Emmerson also slammed both President Barack Obama and the Republican candidate Mitt Romney, focusing on their constant avoidance of the drone issue.
“It is perhaps surprising that the position of the two candidates on this issue has not even featured during their presidential elections campaigns, and got no mention at all in Monday night’s foreign policy debate,” said Emmerson.
Surprising? Not quite. For anyone who has been following the drone war and the defense it enjoys in Washington and elsewhere, this is hardly surprising.
“We now know that the two candidates are in agreement on the use of drones,” said Emmerson. “But the issue of so-called enhanced interrogation techniques is an one which, according to the record, continues to divide them.”
“I should make it absolutely clear that my mandate does not see to eye to eye with the Obama administration on a range of issues – not least the lack of transparency over the drone program,” said Emmerson. “But on this issue the president has been clear since he took office that water-boarding is torture that it is contrary to American values and that it would stop.”

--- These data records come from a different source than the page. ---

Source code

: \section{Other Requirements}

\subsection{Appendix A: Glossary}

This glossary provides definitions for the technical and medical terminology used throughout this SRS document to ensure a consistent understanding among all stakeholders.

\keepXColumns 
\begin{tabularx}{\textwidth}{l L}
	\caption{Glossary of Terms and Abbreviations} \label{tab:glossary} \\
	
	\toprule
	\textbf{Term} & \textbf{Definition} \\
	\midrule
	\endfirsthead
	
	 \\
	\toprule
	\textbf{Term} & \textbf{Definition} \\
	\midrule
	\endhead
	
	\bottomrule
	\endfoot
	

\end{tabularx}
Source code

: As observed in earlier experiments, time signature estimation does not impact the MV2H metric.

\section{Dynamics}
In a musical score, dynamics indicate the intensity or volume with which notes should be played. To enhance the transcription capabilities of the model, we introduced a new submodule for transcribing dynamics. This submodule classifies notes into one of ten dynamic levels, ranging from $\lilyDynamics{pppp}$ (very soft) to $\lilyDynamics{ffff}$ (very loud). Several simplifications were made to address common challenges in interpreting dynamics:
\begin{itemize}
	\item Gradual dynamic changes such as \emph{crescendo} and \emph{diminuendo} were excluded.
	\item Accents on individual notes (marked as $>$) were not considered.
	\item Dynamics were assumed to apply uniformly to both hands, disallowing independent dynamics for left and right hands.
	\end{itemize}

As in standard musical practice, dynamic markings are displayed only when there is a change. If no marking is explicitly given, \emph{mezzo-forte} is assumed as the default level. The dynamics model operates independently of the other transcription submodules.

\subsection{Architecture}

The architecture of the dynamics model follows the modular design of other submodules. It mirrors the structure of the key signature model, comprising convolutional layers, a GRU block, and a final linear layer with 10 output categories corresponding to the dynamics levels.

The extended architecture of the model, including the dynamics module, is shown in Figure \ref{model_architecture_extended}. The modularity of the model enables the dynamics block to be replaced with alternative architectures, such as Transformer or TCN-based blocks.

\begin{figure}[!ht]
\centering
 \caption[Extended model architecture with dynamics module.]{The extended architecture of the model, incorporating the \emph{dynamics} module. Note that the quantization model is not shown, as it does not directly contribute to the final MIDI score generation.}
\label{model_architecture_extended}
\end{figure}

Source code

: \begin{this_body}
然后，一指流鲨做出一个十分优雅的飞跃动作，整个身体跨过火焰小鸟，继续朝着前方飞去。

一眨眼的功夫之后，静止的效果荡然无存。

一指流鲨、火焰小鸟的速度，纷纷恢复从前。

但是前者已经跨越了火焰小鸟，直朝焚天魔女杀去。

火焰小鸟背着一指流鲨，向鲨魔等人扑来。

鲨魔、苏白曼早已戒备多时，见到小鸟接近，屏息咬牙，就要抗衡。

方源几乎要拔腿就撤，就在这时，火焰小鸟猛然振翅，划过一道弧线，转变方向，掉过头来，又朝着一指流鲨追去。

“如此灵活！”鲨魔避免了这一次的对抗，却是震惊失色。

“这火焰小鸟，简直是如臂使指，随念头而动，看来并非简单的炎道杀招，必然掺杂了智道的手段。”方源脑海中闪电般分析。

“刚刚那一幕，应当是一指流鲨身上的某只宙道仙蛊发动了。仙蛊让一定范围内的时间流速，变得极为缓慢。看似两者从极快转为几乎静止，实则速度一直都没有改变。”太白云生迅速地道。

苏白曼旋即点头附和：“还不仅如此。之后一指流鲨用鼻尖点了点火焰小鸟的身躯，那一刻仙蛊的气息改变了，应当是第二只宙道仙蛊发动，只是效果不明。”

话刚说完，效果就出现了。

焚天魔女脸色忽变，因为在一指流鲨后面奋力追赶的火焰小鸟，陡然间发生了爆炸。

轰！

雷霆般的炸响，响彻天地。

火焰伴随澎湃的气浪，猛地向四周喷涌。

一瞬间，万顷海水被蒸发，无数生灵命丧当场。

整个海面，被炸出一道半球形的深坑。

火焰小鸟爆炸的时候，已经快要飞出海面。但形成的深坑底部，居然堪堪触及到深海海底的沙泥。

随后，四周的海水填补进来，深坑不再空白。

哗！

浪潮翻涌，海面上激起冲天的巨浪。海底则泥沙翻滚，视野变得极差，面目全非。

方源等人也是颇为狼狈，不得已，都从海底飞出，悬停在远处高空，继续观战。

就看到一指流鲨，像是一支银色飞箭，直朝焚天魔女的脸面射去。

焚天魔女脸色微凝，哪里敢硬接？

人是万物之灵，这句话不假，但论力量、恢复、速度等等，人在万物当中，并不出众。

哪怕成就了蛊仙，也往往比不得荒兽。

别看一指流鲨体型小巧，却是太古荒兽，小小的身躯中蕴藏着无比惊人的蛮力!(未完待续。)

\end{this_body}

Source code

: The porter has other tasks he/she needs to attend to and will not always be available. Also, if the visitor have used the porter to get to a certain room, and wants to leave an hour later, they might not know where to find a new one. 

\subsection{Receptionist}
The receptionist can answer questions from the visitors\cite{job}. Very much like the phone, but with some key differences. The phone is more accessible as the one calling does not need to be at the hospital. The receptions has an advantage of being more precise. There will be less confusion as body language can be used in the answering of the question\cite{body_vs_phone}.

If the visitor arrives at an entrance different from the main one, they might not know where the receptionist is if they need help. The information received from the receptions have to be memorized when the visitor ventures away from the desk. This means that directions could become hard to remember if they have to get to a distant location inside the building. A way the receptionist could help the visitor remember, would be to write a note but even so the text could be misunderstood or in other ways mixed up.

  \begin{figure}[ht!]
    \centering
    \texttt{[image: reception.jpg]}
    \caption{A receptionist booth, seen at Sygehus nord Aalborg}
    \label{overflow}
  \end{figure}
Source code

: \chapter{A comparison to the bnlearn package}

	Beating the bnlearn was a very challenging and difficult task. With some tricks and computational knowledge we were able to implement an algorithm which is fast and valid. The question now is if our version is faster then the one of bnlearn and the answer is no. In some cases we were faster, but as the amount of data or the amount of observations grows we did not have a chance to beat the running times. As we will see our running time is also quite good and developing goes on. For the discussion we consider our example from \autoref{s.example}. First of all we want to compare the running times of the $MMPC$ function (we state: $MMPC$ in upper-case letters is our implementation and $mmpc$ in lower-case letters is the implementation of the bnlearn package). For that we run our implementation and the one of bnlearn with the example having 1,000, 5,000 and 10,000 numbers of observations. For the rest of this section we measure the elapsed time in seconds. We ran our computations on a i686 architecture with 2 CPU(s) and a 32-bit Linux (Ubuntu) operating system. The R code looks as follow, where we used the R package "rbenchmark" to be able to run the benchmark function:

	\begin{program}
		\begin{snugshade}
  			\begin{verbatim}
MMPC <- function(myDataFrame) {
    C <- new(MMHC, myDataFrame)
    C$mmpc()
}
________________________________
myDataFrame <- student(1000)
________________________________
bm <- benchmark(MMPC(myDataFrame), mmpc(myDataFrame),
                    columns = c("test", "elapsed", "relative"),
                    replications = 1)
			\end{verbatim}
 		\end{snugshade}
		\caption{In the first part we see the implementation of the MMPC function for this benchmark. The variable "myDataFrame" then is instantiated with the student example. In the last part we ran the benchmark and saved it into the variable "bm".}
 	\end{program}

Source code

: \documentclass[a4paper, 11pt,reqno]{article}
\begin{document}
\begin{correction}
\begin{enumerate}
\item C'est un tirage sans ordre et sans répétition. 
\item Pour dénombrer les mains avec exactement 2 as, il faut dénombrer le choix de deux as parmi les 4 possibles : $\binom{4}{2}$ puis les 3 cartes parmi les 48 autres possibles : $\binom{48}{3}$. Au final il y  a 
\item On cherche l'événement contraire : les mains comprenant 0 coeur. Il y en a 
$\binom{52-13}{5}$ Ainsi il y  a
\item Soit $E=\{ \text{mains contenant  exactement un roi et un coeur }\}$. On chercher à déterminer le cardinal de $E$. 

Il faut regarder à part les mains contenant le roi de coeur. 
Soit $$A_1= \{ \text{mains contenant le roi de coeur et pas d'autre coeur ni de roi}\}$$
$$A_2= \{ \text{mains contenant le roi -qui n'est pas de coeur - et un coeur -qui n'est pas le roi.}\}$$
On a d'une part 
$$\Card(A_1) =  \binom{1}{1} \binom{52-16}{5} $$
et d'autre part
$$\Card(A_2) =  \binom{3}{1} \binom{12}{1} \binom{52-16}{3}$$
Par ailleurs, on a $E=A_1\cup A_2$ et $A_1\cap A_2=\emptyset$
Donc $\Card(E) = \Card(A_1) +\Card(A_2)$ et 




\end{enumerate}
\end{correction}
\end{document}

While Obama indeed publicly called waterboarding torture and claimed it would no longer be used, his true stance is revealed by the fact that he refused to go after the individuals who actually carried out the torture.
This is fascinating since he has no problem with going after CIA employees who blow the whistle on similarly objectionable practices.
Personally, I’m not going to hold my breath in hopes of some magical UN action that will stop the widespread and expanding use of drones both domestically and internationally. To do so would require a deep ignorance of history as well as a severe lack of common sense.